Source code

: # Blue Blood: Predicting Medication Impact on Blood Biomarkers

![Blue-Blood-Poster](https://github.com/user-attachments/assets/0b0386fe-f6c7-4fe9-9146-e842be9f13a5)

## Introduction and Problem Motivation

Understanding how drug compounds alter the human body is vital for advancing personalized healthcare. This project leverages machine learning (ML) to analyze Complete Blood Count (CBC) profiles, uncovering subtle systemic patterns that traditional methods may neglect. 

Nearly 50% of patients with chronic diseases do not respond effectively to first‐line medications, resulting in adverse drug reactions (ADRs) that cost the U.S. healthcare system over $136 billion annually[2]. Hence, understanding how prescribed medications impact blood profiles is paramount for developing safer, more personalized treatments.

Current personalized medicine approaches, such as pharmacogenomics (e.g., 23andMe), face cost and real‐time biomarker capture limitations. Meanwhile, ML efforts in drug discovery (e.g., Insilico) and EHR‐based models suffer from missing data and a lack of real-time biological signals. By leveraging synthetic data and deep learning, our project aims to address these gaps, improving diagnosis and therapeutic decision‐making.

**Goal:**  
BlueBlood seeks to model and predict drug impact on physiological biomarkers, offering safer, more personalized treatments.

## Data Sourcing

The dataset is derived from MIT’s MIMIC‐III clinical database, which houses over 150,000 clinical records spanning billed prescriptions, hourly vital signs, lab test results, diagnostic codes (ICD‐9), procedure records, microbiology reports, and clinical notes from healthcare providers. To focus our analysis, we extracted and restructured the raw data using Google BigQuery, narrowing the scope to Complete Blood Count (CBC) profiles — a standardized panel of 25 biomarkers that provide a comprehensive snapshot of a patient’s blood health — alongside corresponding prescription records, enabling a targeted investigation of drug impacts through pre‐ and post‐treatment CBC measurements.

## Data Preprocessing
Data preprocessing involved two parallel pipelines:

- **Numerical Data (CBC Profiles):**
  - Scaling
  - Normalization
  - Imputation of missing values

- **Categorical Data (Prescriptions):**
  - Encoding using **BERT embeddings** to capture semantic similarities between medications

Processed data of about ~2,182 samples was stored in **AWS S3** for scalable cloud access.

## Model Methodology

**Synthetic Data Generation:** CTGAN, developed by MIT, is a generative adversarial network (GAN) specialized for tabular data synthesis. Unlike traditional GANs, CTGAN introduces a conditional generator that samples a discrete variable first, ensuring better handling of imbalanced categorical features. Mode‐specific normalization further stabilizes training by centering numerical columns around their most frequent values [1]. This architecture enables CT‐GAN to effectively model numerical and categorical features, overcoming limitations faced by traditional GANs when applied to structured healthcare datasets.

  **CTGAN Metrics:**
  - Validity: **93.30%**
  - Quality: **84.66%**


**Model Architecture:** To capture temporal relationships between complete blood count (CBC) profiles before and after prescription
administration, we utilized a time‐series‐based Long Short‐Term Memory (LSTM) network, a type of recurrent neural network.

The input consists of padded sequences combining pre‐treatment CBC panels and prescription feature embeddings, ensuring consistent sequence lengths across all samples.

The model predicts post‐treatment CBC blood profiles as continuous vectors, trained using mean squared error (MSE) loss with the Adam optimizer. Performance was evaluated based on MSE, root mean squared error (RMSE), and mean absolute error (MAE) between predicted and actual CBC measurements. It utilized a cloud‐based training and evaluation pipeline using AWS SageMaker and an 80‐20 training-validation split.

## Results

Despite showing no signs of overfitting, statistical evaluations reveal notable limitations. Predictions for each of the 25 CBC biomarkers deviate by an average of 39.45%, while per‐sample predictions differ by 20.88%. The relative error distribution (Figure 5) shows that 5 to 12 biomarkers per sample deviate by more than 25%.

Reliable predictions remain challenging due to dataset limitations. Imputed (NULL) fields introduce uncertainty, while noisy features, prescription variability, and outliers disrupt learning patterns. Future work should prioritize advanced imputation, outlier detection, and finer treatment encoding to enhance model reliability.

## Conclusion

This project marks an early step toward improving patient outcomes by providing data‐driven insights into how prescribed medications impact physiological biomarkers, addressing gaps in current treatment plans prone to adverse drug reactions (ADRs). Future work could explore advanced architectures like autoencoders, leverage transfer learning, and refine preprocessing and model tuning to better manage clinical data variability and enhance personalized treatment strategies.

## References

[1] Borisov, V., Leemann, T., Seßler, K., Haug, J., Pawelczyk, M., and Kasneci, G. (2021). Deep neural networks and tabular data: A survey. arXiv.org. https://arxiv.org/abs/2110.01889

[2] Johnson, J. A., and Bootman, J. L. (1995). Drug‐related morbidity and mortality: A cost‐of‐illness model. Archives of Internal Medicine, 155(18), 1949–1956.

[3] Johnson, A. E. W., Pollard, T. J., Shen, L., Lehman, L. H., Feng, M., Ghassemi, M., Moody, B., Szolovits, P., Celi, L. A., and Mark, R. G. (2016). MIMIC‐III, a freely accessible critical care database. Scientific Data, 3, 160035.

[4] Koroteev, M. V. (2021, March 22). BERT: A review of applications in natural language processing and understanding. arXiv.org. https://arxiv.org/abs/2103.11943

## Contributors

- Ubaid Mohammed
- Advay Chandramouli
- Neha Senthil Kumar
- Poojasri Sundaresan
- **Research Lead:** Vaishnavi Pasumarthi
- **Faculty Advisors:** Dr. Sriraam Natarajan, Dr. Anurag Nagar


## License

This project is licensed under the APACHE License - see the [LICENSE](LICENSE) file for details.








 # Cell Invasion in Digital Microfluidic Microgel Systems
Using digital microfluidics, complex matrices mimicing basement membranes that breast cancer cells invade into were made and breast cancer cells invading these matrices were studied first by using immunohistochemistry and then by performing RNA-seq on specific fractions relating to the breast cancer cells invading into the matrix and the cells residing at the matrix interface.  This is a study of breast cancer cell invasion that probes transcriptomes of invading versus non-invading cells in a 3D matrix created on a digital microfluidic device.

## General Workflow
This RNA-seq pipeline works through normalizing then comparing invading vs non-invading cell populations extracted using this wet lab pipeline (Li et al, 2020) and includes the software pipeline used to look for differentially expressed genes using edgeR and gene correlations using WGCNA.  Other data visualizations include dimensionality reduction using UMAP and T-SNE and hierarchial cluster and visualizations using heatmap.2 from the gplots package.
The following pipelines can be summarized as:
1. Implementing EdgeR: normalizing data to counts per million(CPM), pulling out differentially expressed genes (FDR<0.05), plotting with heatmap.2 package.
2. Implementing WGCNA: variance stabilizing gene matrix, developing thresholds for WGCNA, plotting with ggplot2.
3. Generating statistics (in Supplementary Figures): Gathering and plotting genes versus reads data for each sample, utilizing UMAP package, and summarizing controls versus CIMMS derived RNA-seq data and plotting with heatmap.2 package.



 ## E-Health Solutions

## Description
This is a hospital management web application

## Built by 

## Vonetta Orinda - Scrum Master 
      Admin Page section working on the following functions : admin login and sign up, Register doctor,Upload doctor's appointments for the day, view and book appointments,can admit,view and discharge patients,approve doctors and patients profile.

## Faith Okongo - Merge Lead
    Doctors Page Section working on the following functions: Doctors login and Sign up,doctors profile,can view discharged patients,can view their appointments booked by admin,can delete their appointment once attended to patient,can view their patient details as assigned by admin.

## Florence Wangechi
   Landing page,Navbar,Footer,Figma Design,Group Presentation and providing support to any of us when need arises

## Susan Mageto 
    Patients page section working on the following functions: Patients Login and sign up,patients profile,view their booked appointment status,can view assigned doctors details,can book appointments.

------------------------------------

*EXERCISE INSTRUCTIONS*: Your response should consist of the records, printed exactly.

*RESULT*:
Source code

: # Blue Blood: Predicting Medication Impact on Blood Biomarkers

![Blue-Blood-Poster](https://github.com/user-attachments/assets/0b0386fe-f6c7-4fe9-9146-e842be9f13a5)

## Introduction and Problem Motivation

Understanding how drug compounds alter the human body is vital for advancing personalized healthcare. This project leverages machine learning (ML) to analyze Complete Blood Count (CBC) profiles, uncovering subtle systemic patterns that traditional methods may neglect. 

Nearly 50% of patients with chronic diseases do not respond effectively to first‐line medications, resulting in adverse drug reactions (ADRs) that cost the U.S. healthcare system over $136 billion annually[2]. Hence, understanding how prescribed medications impact blood profiles is paramount for developing safer, more personalized treatments.

Current personalized medicine approaches, such as pharmacogenomics (e.g., 23andMe), face cost and real‐time biomarker capture limitations. Meanwhile, ML efforts in drug discovery (e.g., Insilico) and EHR‐based models suffer from missing data and a lack of real-time biological signals. By leveraging synthetic data and deep learning, our project aims to address these gaps, improving diagnosis and therapeutic decision‐making.

**Goal:**  
BlueBlood seeks to model and predict drug impact on physiological biomarkers, offering safer, more personalized treatments.

## Data Sourcing

The dataset is derived from MIT’s MIMIC‐III clinical database, which houses over 150,000 clinical records spanning billed prescriptions, hourly vital signs, lab test results, diagnostic codes (ICD‐9), procedure records, microbiology reports, and clinical notes from healthcare providers. To focus our analysis, we extracted and restructured the raw data using Google BigQuery, narrowing the scope to Complete Blood Count (CBC) profiles — a standardized panel of 25 biomarkers that provide a comprehensive snapshot of a patient’s blood health — alongside corresponding prescription records, enabling a targeted investigation of drug impacts through pre‐ and post‐treatment CBC measurements.

## Data Preprocessing
Data preprocessing involved two parallel pipelines:

- **Numerical Data (CBC Profiles):**
  - Scaling
  - Normalization
  - Imputation of missing values

- **Categorical Data (Prescriptions):**
  - Encoding using **BERT embeddings** to capture semantic similarities between medications

Processed data of about ~2,182 samples was stored in **AWS S3** for scalable cloud access.

## Model Methodology

**Synthetic Data Generation:** CTGAN, developed by MIT, is a generative adversarial network (GAN) specialized for tabular data synthesis. Unlike traditional GANs, CTGAN introduces a conditional generator that samples a discrete variable first, ensuring better handling of imbalanced categorical features. Mode‐specific normalization further stabilizes training by centering numerical columns around their most frequent values [1]. This architecture enables CT‐GAN to effectively model numerical and categorical features, overcoming limitations faced by traditional GANs when applied to structured healthcare datasets.

  **CTGAN Metrics:**
  - Validity: **93.30%**
  - Quality: **84.66%**


**Model Architecture:** To capture temporal relationships between complete blood count (CBC) profiles before and after prescription
administration, we utilized a time‐series‐based Long Short‐Term Memory (LSTM) network, a type of recurrent neural network.

The input consists of padded sequences combining pre‐treatment CBC panels and prescription feature embeddings, ensuring consistent sequence lengths across all samples.

The model predicts post‐treatment CBC blood profiles as continuous vectors, trained using mean squared error (MSE) loss with the Adam optimizer. Performance was evaluated based on MSE, root mean squared error (RMSE), and mean absolute error (MAE) between predicted and actual CBC measurements. It utilized a cloud‐based training and evaluation pipeline using AWS SageMaker and an 80‐20 training-validation split.

## Results

Despite showing no signs of overfitting, statistical evaluations reveal notable limitations. Predictions for each of the 25 CBC biomarkers deviate by an average of 39.45%, while per‐sample predictions differ by 20.88%. The relative error distribution (Figure 5) shows that 5 to 12 biomarkers per sample deviate by more than 25%.

Reliable predictions remain challenging due to dataset limitations. Imputed (NULL) fields introduce uncertainty, while noisy features, prescription variability, and outliers disrupt learning patterns. Future work should prioritize advanced imputation, outlier detection, and finer treatment encoding to enhance model reliability.

## Conclusion

This project marks an early step toward improving patient outcomes by providing data‐driven insights into how prescribed medications impact physiological biomarkers, addressing gaps in current treatment plans prone to adverse drug reactions (ADRs). Future work could explore advanced architectures like autoencoders, leverage transfer learning, and refine preprocessing and model tuning to better manage clinical data variability and enhance personalized treatment strategies.

## References

[1] Borisov, V., Leemann, T., Seßler, K., Haug, J., Pawelczyk, M., and Kasneci, G. (2021). Deep neural networks and tabular data: A survey. arXiv.org. https://arxiv.org/abs/2110.01889

[2] Johnson, J. A., and Bootman, J. L. (1995). Drug‐related morbidity and mortality: A cost‐of‐illness model. Archives of Internal Medicine, 155(18), 1949–1956.

[3] Johnson, A. E. W., Pollard, T. J., Shen, L., Lehman, L. H., Feng, M., Ghassemi, M., Moody, B., Szolovits, P., Celi, L. A., and Mark, R. G. (2016). MIMIC‐III, a freely accessible critical care database. Scientific Data, 3, 160035.

[4] Koroteev, M. V. (2021, March 22). BERT: A review of applications in natural language processing and understanding. arXiv.org. https://arxiv.org/abs/2103.11943

## Contributors

- Ubaid Mohammed
- Advay Chandramouli
- Neha Senthil Kumar
- Poojasri Sundaresan
- **Research Lead:** Vaishnavi Pasumarthi
- **Faculty Advisors:** Dr. Sriraam Natarajan, Dr. Anurag Nagar


## License

This project is licensed under the APACHE License - see the [LICENSE](LICENSE) file for details.








 # Cell Invasion in Digital Microfluidic Microgel Systems
Using digital microfluidics, complex matrices mimicing basement membranes that breast cancer cells invade into were made and breast cancer cells invading these matrices were studied first by using immunohistochemistry and then by performing RNA-seq on specific fractions relating to the breast cancer cells invading into the matrix and the cells residing at the matrix interface.  This is a study of breast cancer cell invasion that probes transcriptomes of invading versus non-invading cells in a 3D matrix created on a digital microfluidic device.

## General Workflow
This RNA-seq pipeline works through normalizing then comparing invading vs non-invading cell populations extracted using this wet lab pipeline (Li et al, 2020) and includes the software pipeline used to look for differentially expressed genes using edgeR and gene correlations using WGCNA.  Other data visualizations include dimensionality reduction using UMAP and T-SNE and hierarchial cluster and visualizations using heatmap.2 from the gplots package.
The following pipelines can be summarized as:
1. Implementing EdgeR: normalizing data to counts per million(CPM), pulling out differentially expressed genes (FDR<0.05), plotting with heatmap.2 package.
2. Implementing WGCNA: variance stabilizing gene matrix, developing thresholds for WGCNA, plotting with ggplot2.
3. Generating statistics (in Supplementary Figures): Gathering and plotting genes versus reads data for each sample, utilizing UMAP package, and summarizing controls versus CIMMS derived RNA-seq data and plotting with heatmap.2 package.



 ## E-Health Solutions

## Description
This is a hospital management web application

## Built by 

## Vonetta Orinda - Scrum Master 
      Admin Page section working on the following functions : admin login and sign up, Register doctor,Upload doctor's appointments for the day, view and book appointments,can admit,view and discharge patients,approve doctors and patients profile.

## Faith Okongo - Merge Lead
    Doctors Page Section working on the following functions: Doctors login and Sign up,doctors profile,can view discharged patients,can view their appointments booked by admin,can delete their appointment once attended to patient,can view their patient details as assigned by admin.

## Florence Wangechi
   Landing page,Navbar,Footer,Figma Design,Group Presentation and providing support to any of us when need arises

## Susan Mageto 
    Patients page section working on the following functions: Patients Login and sign up,patients profile,view their booked appointment status,can view assigned doctors details,can book appointments.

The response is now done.